- Opening Delimiter -

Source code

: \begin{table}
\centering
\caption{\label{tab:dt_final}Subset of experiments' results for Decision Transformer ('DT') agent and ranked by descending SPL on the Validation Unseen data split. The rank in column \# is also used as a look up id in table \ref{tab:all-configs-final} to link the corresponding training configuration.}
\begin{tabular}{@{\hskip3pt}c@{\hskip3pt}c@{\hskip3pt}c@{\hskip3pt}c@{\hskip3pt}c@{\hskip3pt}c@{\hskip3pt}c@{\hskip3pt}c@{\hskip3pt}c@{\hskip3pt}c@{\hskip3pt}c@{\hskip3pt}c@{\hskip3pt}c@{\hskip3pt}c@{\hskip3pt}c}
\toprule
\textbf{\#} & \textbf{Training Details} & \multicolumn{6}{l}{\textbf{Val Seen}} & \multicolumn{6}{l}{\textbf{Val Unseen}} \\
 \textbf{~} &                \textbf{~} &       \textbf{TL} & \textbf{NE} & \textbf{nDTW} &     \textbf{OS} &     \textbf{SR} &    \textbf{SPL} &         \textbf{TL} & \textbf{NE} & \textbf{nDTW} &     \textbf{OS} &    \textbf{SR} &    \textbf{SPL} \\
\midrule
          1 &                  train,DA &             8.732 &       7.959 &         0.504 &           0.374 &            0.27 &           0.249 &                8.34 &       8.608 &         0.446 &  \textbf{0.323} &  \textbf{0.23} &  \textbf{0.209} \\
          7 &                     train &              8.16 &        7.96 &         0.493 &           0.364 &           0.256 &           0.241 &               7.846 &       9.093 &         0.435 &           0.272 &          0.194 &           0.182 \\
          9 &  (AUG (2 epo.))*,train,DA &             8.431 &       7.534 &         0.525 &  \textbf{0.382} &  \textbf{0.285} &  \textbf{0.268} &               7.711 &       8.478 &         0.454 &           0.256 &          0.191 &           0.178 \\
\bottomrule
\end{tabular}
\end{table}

- Closing Delimiter -

**EXERCISE OBJECTIVE**
Using the data above, return each line exactly as written.

**REPLY**
Source code

: \begin{table}
\centering
\caption{\label{tab:dt_final}Subset of experiments' results for Decision Transformer ('DT') agent and ranked by descending SPL on the Validation Unseen data split. The rank in column \# is also used as a look up id in table \ref{tab:all-configs-final} to link the corresponding training configuration.}
\begin{tabular}{@{\hskip3pt}c@{\hskip3pt}c@{\hskip3pt}c@{\hskip3pt}c@{\hskip3pt}c@{\hskip3pt}c@{\hskip3pt}c@{\hskip3pt}c@{\hskip3pt}c@{\hskip3pt}c@{\hskip3pt}c@{\hskip3pt}c@{\hskip3pt}c@{\hskip3pt}c@{\hskip3pt}c}
\toprule
\textbf{\#} & \textbf{Training Details} & \multicolumn{6}{l}{\textbf{Val Seen}} & \multicolumn{6}{l}{\textbf{Val Unseen}} \\
 \textbf{~} &                \textbf{~} &       \textbf{TL} & \textbf{NE} & \textbf{nDTW} &     \textbf{OS} &     \textbf{SR} &    \textbf{SPL} &         \textbf{TL} & \textbf{NE} & \textbf{nDTW} &     \textbf{OS} &    \textbf{SR} &    \textbf{SPL} \\
\midrule
          1 &                  train,DA &             8.732 &       7.959 &         0.504 &           0.374 &            0.27 &           0.249 &                8.34 &       8.608 &         0.446 &  \textbf{0.323} &  \textbf{0.23} &  \textbf{0.209} \\
          7 &                     train &              8.16 &        7.96 &         0.493 &           0.364 &           0.256 &           0.241 &               7.846 &       9.093 &         0.435 &           0.272 &          0.194 &           0.182 \\
          9 &  (AUG (2 epo.))*,train,DA &             8.431 &       7.534 &         0.525 &  \textbf{0.382} &  \textbf{0.285} &  \textbf{0.268} &               7.711 &       8.478 &         0.454 &           0.256 &          0.191 &           0.178 \\
\bottomrule
\end{tabular}
\end{table}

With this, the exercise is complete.